I use this on 1.1.0 in my config/elasticsearch.yml
index:
merge:
scheduler:
type: concurrent
max_thread_count: 4
policy:
type: tiered
max_merged_segment: 1gb
segments_per_tier: 4
max_merge_at_once: 4
max_merge_at_once_explicit: 4
threadpool:
merge:
type: fixed
size: 4
queue_size: 32
Explanation:
- use concurrent scheduler and limit it to 4 threads. I find 4 threads
being able to keep up with the highest bulk insertion rate I could generate
- use tiered policy (the default, it is most flexible in selecting segments
to merge)
- create segments less than 1gb in a tier (this limits the file size of the
segments files, the smaller the files, the faster the merges, but the more
files are created)
- create 4 segments per tier (do not create segments numbers that are too
high per tier)
- merge 4 segments at each merge step (this limits the total run time and
resource consumption of a segment merge step)

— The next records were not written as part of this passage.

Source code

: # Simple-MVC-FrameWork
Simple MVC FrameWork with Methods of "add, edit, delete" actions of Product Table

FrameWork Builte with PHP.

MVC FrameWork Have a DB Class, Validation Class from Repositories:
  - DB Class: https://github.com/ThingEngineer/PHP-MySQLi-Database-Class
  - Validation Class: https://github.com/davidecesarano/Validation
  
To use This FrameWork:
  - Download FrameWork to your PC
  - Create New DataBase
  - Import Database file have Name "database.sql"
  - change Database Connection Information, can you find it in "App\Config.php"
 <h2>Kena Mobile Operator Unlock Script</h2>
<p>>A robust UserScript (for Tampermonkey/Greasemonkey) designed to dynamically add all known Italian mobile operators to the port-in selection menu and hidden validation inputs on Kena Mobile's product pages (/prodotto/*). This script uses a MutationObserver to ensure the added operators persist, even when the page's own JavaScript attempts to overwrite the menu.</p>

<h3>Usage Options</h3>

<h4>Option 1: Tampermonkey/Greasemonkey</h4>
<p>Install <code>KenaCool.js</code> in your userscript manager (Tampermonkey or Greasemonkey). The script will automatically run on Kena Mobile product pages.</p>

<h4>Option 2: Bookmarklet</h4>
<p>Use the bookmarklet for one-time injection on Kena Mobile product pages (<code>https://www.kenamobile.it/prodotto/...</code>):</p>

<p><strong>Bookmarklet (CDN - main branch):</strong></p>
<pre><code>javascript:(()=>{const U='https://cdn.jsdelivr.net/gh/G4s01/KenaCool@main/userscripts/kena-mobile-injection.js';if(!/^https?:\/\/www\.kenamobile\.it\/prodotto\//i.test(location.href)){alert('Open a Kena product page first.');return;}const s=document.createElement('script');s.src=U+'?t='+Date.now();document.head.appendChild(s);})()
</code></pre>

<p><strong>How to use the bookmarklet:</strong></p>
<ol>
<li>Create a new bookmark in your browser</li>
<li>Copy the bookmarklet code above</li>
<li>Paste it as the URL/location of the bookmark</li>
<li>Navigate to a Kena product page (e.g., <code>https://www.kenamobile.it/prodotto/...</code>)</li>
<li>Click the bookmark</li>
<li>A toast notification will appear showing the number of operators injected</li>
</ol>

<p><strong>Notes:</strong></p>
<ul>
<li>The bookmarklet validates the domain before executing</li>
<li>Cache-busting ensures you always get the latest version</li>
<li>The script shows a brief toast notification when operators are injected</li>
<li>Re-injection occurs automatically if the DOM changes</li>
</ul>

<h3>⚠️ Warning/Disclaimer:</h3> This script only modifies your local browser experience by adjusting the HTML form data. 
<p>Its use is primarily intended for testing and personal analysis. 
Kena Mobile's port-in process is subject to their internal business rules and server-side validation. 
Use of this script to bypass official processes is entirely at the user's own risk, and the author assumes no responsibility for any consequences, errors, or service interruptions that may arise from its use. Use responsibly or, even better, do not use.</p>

- also limit merge for explicit _optimize API call
- extend thread pool to 4 merge threads with a maximum of 32 merge
operations in the queue (32 should be sufficient to handle outstanding
merges)
From time to time, if the number of files get very high (500) and index is
calm (no indexing, no heavy search), I do a manual _optimize.
Jörg
On Fri, Apr 18, 2014 at 9:01 PM, David Smith davidksmit...@gmail.comwrote:
I see that ES switch back to ConcurrentMergeScheduler in 1.1.1 due to it
affecting indexing performance in 1.1.0.
https://github.com/elasticsearch/elasticsearch/issues/5817
We're on 1.1.0 and cannot upgrade to 1.1.1 for the time being. Is there a
way to switch it back using the API? I tried the following command, but it
seems to not take.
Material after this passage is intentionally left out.